Pour une coopération en éducation entre la Belgique et la Rdc 180

Michel Mudjir, un technicien pédagogue travaillant dans les milieux associatifs belges, a accepté de répondre à une question : Quelle place peuvent prendre les écoles en Communauté française en faveur d’une éducation à la solidarité nord,-sud, en faveur de la lutte contre le racisme et les différentes formes de totalitarisme ? Voici donc sa réflexion à ce sujet. Nous avons pensé le publier car il jette les jalons d’une image futuriste entre le Congo et la Belgique, en matière d’éducation.

Jusqu’il y a une vingtaine d’années , la population belge en Communauté française et dans le royaume de belgique en général était peu confrontrée au problème de racisme et du totalitarisme.

Ce travail, consacré à la place que pourraient prendre les écoles en Communauté française en faveur d’une éducation à la solidarité nord sud, en faveur de la lutte contre le racisme et les différentes formes de totalitarisme, est élargi par des débats de spécialistes qui semblent déjà préoccuper le parlement wallon…avant de traiter du rapport triangulaire entre éducation à la solidarité nord-sud, racisme et totalitarisme.

Dans un monde où l’éducation à la solidarité joue un rôle clé, les moyens pédagogiques cherchent à utiliiser l’impact éducatif que peuvent avoir les écoles sur la jeunesse…l’avenir des nations. Les écoles étant le meilleur vecteur de communication auprès de la jeunesse d’aujourd’hui et de demain, il est aujourd’hui impérieux de lui reconnaître le principal rôle de transmission des valeurs en faveur d’une humanité solidaire et paisible.

Le racisme et le totalitarisme ne laissent parsonne indifférent et provoquent des réactions en tous sens.
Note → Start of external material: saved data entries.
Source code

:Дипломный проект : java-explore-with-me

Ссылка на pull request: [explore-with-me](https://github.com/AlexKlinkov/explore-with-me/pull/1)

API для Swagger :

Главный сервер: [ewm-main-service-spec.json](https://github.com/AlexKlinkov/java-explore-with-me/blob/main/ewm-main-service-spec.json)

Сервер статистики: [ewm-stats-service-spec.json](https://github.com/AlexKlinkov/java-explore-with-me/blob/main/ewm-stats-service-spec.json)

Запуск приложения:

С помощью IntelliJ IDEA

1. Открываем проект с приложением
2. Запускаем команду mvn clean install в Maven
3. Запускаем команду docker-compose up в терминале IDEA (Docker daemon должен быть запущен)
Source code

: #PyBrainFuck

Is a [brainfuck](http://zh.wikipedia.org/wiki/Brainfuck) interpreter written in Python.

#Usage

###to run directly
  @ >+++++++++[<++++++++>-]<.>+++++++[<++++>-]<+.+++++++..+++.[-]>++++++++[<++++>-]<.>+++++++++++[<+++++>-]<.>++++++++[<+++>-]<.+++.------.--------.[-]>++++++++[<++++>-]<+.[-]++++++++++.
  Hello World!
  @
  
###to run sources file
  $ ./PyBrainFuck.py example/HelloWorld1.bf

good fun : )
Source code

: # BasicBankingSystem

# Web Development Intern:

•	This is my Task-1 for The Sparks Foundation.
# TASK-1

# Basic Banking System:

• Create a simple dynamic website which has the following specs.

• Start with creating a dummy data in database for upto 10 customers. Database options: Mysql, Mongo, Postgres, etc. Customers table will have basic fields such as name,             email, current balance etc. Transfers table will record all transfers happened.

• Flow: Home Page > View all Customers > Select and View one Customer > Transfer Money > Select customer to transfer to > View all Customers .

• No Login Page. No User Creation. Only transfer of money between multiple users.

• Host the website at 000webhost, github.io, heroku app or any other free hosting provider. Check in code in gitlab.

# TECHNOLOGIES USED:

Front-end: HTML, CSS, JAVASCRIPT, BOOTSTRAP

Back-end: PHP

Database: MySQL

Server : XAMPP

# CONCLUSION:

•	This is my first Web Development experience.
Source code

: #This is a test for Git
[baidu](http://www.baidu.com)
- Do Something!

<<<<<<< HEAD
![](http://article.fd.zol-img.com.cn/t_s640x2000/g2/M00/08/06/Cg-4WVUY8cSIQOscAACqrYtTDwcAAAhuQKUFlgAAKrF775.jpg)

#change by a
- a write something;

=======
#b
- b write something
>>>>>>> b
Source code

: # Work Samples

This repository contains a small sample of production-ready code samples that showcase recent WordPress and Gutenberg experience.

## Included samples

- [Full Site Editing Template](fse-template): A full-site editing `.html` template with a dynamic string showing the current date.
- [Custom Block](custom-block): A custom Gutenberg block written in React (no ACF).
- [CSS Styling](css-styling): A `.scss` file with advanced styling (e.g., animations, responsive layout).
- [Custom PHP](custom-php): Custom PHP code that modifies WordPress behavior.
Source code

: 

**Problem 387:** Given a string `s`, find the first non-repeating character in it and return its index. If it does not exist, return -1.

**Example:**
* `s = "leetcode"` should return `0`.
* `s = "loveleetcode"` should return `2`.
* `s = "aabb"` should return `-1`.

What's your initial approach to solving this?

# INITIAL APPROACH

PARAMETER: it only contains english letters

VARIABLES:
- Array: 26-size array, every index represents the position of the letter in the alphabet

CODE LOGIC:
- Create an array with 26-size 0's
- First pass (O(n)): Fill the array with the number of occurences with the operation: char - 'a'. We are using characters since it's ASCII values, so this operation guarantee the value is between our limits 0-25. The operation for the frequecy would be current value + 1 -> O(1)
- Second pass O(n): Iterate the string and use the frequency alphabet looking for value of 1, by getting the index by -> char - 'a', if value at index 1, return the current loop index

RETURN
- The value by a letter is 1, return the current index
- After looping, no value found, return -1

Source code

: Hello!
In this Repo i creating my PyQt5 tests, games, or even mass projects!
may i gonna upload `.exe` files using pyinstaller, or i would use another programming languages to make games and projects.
La résurgence du nationalisme et du fanatisme religieux est devenue l’un des principaux moteurs du terrorisme . Souvent associés l’un à l’autre, ils contribuent à alimenter le totalitarisme.

Je pense qu’il serait judicieux d’associer un maximum d’ écoles aux projets de solidarité nord-sud, tant dans leur conception que dans leur réalisation. Certaines ONG belges qui ont pour activités  » éducation au dévéloppement, le font déjà avec beaucoup de professionalisme.

Aujourd’hui, l’évolution génarale de la société d’une part, c’est – à – dire l’européanisation et la mondialisation de l’économie, le développement considérables des moyens de communication et de transports ont changé fondamentalement les rapports de forces entre les peuples. Comment amener la jeunesse à construire une expérience solide de solidarité internationale, à éliminer dans son comportement des réactions de méfiance? Que des préjugés à caractère raciste ou xénophobe. Comment favoriser des réactions de solidarité individuelle ou collective? Dans quels buts susciter une réflexion globale entre les cultures au sens large que cela implique? Que faire pour développer une solidarité dépassant les problèmes politiques et institutionnels et pour s’affirmer citoyens du monde?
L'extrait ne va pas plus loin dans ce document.